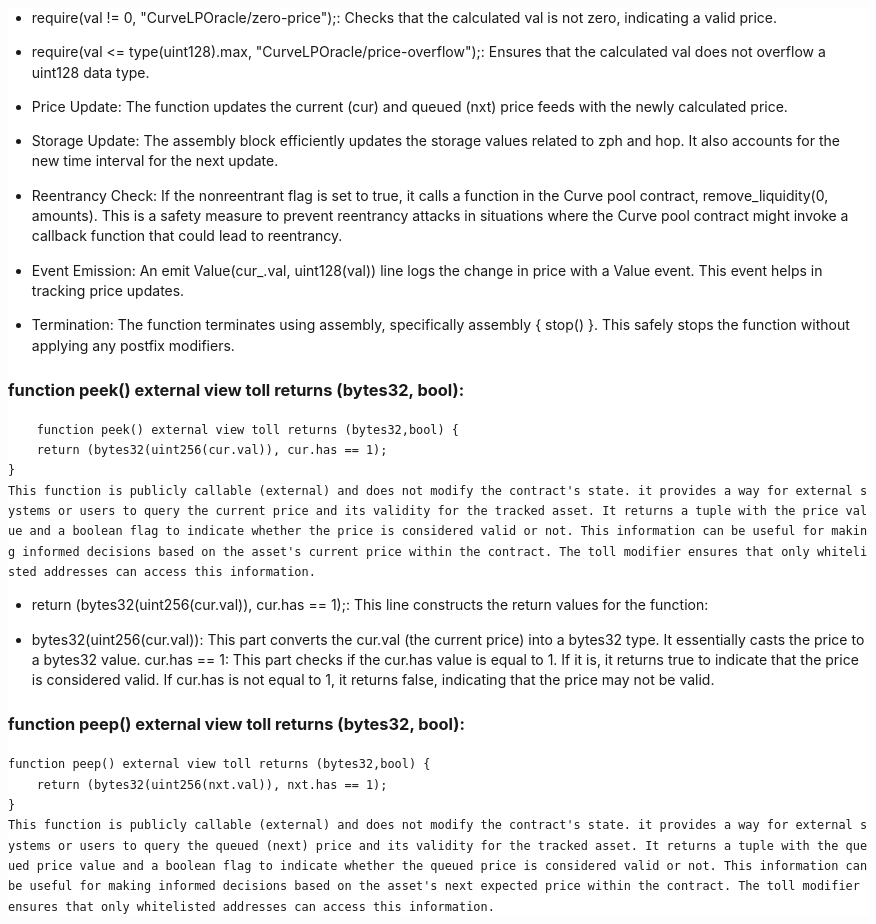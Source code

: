   * require(val != 0, "CurveLPOracle/zero-price");: Checks that the calculated val is not zero, indicating a valid price.
    
  * require(val <= type(uint128).max, "CurveLPOracle/price-overflow");: Ensures that the calculated val does not overflow a uint128 data type.

  * Price Update: The function updates the current (cur) and queued (nxt) price feeds with the newly calculated price.

  * Storage Update: The assembly block efficiently updates the storage values related to zph and hop. It also accounts for the new time interval for the next update.

  * Reentrancy Check: If the nonreentrant flag is set to true, it calls a function in the Curve pool contract, remove_liquidity(0, amounts). This is a safety measure to prevent reentrancy attacks in situations where the Curve pool contract might invoke a callback function that could lead to reentrancy.

  * Event Emission: An emit Value(cur_.val, uint128(val)) line logs the change in price with a Value event. This event helps in tracking price updates.

  * Termination: The function terminates using assembly, specifically assembly { stop() }. This safely stops the function without applying any postfix modifiers.

### function peek() external view toll returns (bytes32, bool):
        function peek() external view toll returns (bytes32,bool) {
        return (bytes32(uint256(cur.val)), cur.has == 1);
    }
    This function is publicly callable (external) and does not modify the contract's state. it provides a way for external systems or users to query the current price and its validity for the tracked asset. It returns a tuple with the price value and a boolean flag to indicate whether the price is considered valid or not. This information can be useful for making informed decisions based on the asset's current price within the contract. The toll modifier ensures that only whitelisted addresses can access this information.

   * return (bytes32(uint256(cur.val)), cur.has == 1);: This line constructs the return values for the function:

   * bytes32(uint256(cur.val)): This part converts the cur.val (the current price) into a bytes32 type. It essentially casts the price to a bytes32 value.
    cur.has == 1: This part checks if the cur.has value is equal to 1. If it is, it returns true to indicate that the price is considered valid. If cur.has is not equal to 1, it returns false, indicating that the price may not be valid.

### function peep() external view toll returns (bytes32, bool):
    function peep() external view toll returns (bytes32,bool) {
        return (bytes32(uint256(nxt.val)), nxt.has == 1);
    }
    This function is publicly callable (external) and does not modify the contract's state. it provides a way for external systems or users to query the queued (next) price and its validity for the tracked asset. It returns a tuple with the queued price value and a boolean flag to indicate whether the queued price is considered valid or not. This information can be useful for making informed decisions based on the asset's next expected price within the contract. The toll modifier ensures that only whitelisted addresses can access this information.
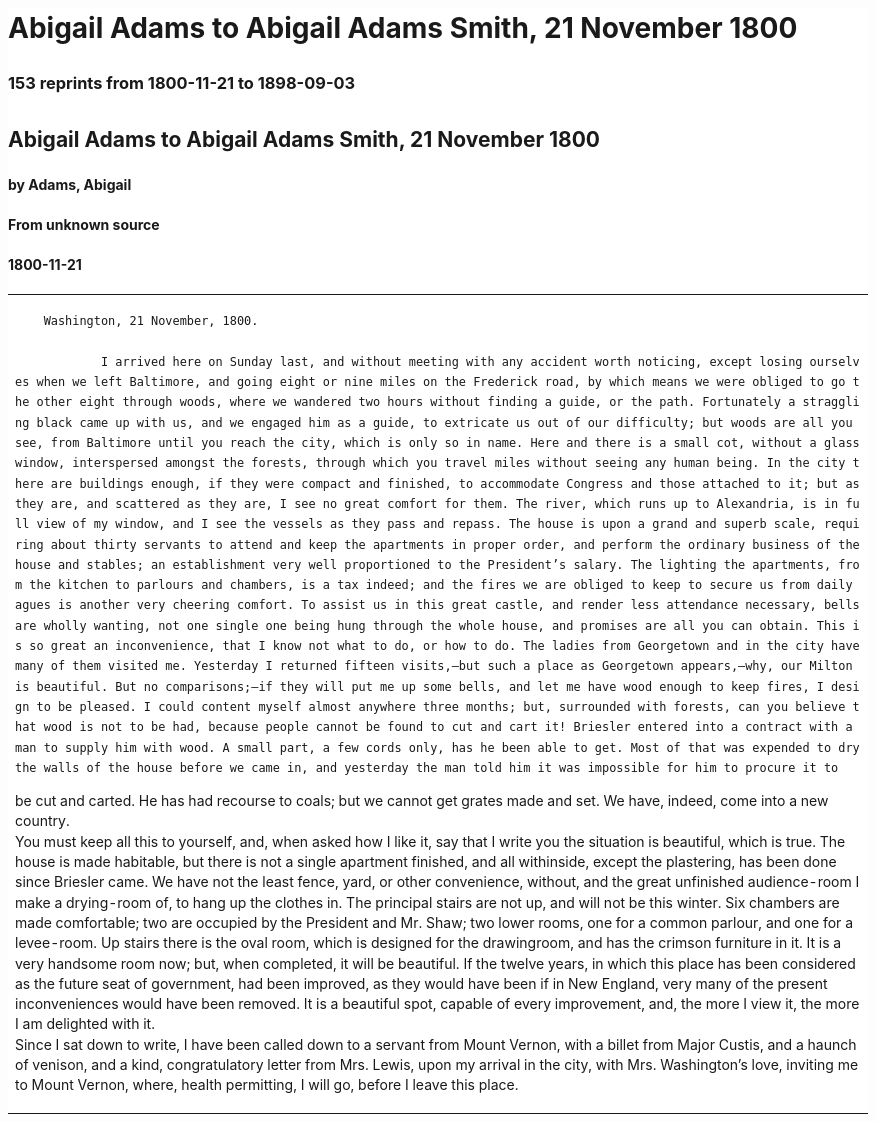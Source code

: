 
# Abigail Adams to Abigail Adams Smith, 21 November 1800

### 153 reprints from 1800-11-21 to 1898-09-03

## Abigail Adams to Abigail Adams Smith, 21 November 1800

#### by Adams, Abigail

#### From unknown source

#### 1800-11-21

<table style="width: 100%;"><tr><td style="width: 50%">

		Washington, 21 November, 1800.  
				  
				I arrived here on Sunday last, and without meeting with any accident worth noticing, except losing ourselves when we left Baltimore, and going eight or nine miles on the Frederick road, by which means we were obliged to go the other eight through woods, where we wandered two hours without finding a guide, or the path. Fortunately a straggling black came up with us, and we engaged him as a guide, to extricate us out of our difficulty; but woods are all you see, from Baltimore until you reach the city, which is only so in name. Here and there is a small cot, without a glass window, interspersed amongst the forests, through which you travel miles without seeing any human being. In the city there are buildings enough, if they were compact and finished, to accommodate Congress and those attached to it; but as they are, and scattered as they are, I see no great comfort for them. The river, which runs up to Alexandria, is in full view of my window, and I see the vessels as they pass and repass. The house is upon a grand and superb scale, requiring about thirty servants to attend and keep the apartments in proper order, and perform the ordinary business of the house and stables; an establishment very well proportioned to the President’s salary. The lighting the apartments, from the kitchen to parlours and chambers, is a tax indeed; and the fires we are obliged to keep to secure us from daily agues is another very cheering comfort. To assist us in this great castle, and render less attendance necessary, bells are wholly wanting, not one single one being hung through the whole house, and promises are all you can obtain. This is so great an inconvenience, that I know not what to do, or how to do. The ladies from Georgetown and in the city have many of them visited me. Yesterday I returned fifteen visits,—but such a place as Georgetown appears,—why, our Milton is beautiful. But no comparisons;—if they will put me up some bells, and let me have wood enough to keep fires, I design to be pleased. I could content myself almost anywhere three months; but, surrounded with forests, can you believe that wood is not to be had, because people cannot be found to cut and cart it! Briesler entered into a contract with a man to supply him with wood. A small part, a few cords only, has he been able to get. Most of that was expended to dry the walls of the house before we came in, and yesterday the man told him it was impossible for him to procure it to  
  
be cut and carted. He has had recourse to coals; but we cannot get grates made and set. We have, indeed, come into a new country.  
				You must keep all this to yourself, and, when asked how I like it, say that I write you the situation is beautiful, which is true. The house is made habitable, but there is not a single apartment finished, and all withinside, except the plastering, has been done since Briesler came. We have not the least fence, yard, or other convenience, without, and the great unfinished audience-room I make a drying-room of, to hang up the clothes in. The principal stairs are not up, and will not be this winter. Six chambers are made comfortable; two are occupied by the President and Mr. Shaw; two lower rooms, one for a common parlour, and one for a levee-room. Up stairs there is the oval room, which is designed for the drawingroom, and has the crimson furniture in it. It is a very handsome room now; but, when completed, it will be beautiful. If the twelve years, in which this place has been considered as the future seat of government, had been improved, as they would have been if in New England, very many of the present inconveniences would have been removed. It is a beautiful spot, capable of every improvement, and, the more I view it, the more I am delighted with it.  
				Since I sat down to write, I have been called down to a servant from Mount Vernon, with a billet from Major Custis, and a haunch of venison, and a kind, congratulatory letter from Mrs. Lewis, upon my arrival in the city, with Mrs. Washington’s love, inviting me to Mount Vernon, where, health permitting, I will go, before I leave this place.  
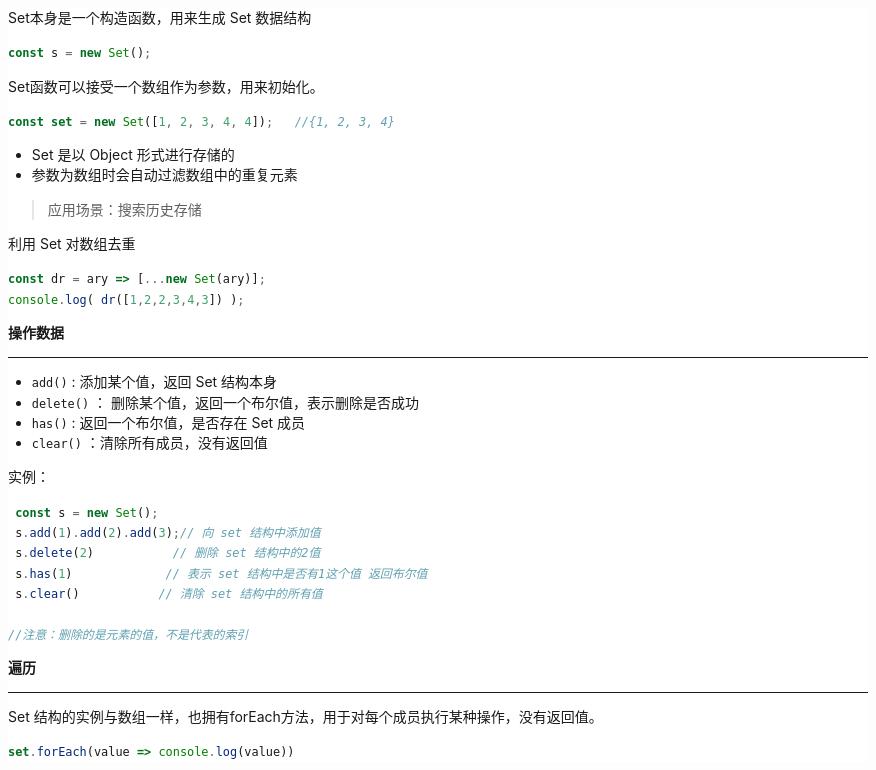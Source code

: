 
Set本身是一个构造函数，用来生成  Set  数据结构

```js
const s = new Set();
```

Set函数可以接受一个数组作为参数，用来初始化。

```js
const set = new Set([1, 2, 3, 4, 4]);	//{1, 2, 3, 4}
```

- Set 是以 Object 形式进行存储的
- 参数为数组时会自动过滤数组中的重复元素



> 应用场景：搜索历史存储



利用 Set 对数组去重

```js
const dr = ary => [...new Set(ary)];
console.log( dr([1,2,2,3,4,3]) ); 
```





**操作数据**

---



- `add()` : 添加某个值，返回 Set 结构本身
- `delete()` ： 删除某个值，返回一个布尔值，表示删除是否成功
- `has()` : 返回一个布尔值，是否存在 Set 成员
- `clear()` ：清除所有成员，没有返回值

实例：

```js
 const s = new Set();
 s.add(1).add(2).add(3);// 向 set 结构中添加值 
 s.delete(2)           // 删除 set 结构中的2值   
 s.has(1)             // 表示 set 结构中是否有1这个值 返回布尔值 
 s.clear()           // 清除 set 结构中的所有值
 
//注意：删除的是元素的值，不是代表的索引
```





**遍历**

---

Set 结构的实例与数组一样，也拥有forEach方法，用于对每个成员执行某种操作，没有返回值。

```js
set.forEach(value => console.log(value))
```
◆ ◆ ◆ ◆ ◆
Work instructions: With the line that has "## Abigail Adams" as the first and the line that has "Washington, 21 November, 1800." as the last, repeat exactly that run of lines above and no more.

Problem solution:
## Abigail Adams to Abigail Adams Smith, 21 November 1800

#### by Adams, Abigail

#### From unknown source

#### 1800-11-21

<table style="width: 100%;"><tr><td style="width: 50%">

		Washington, 21 November, 1800.  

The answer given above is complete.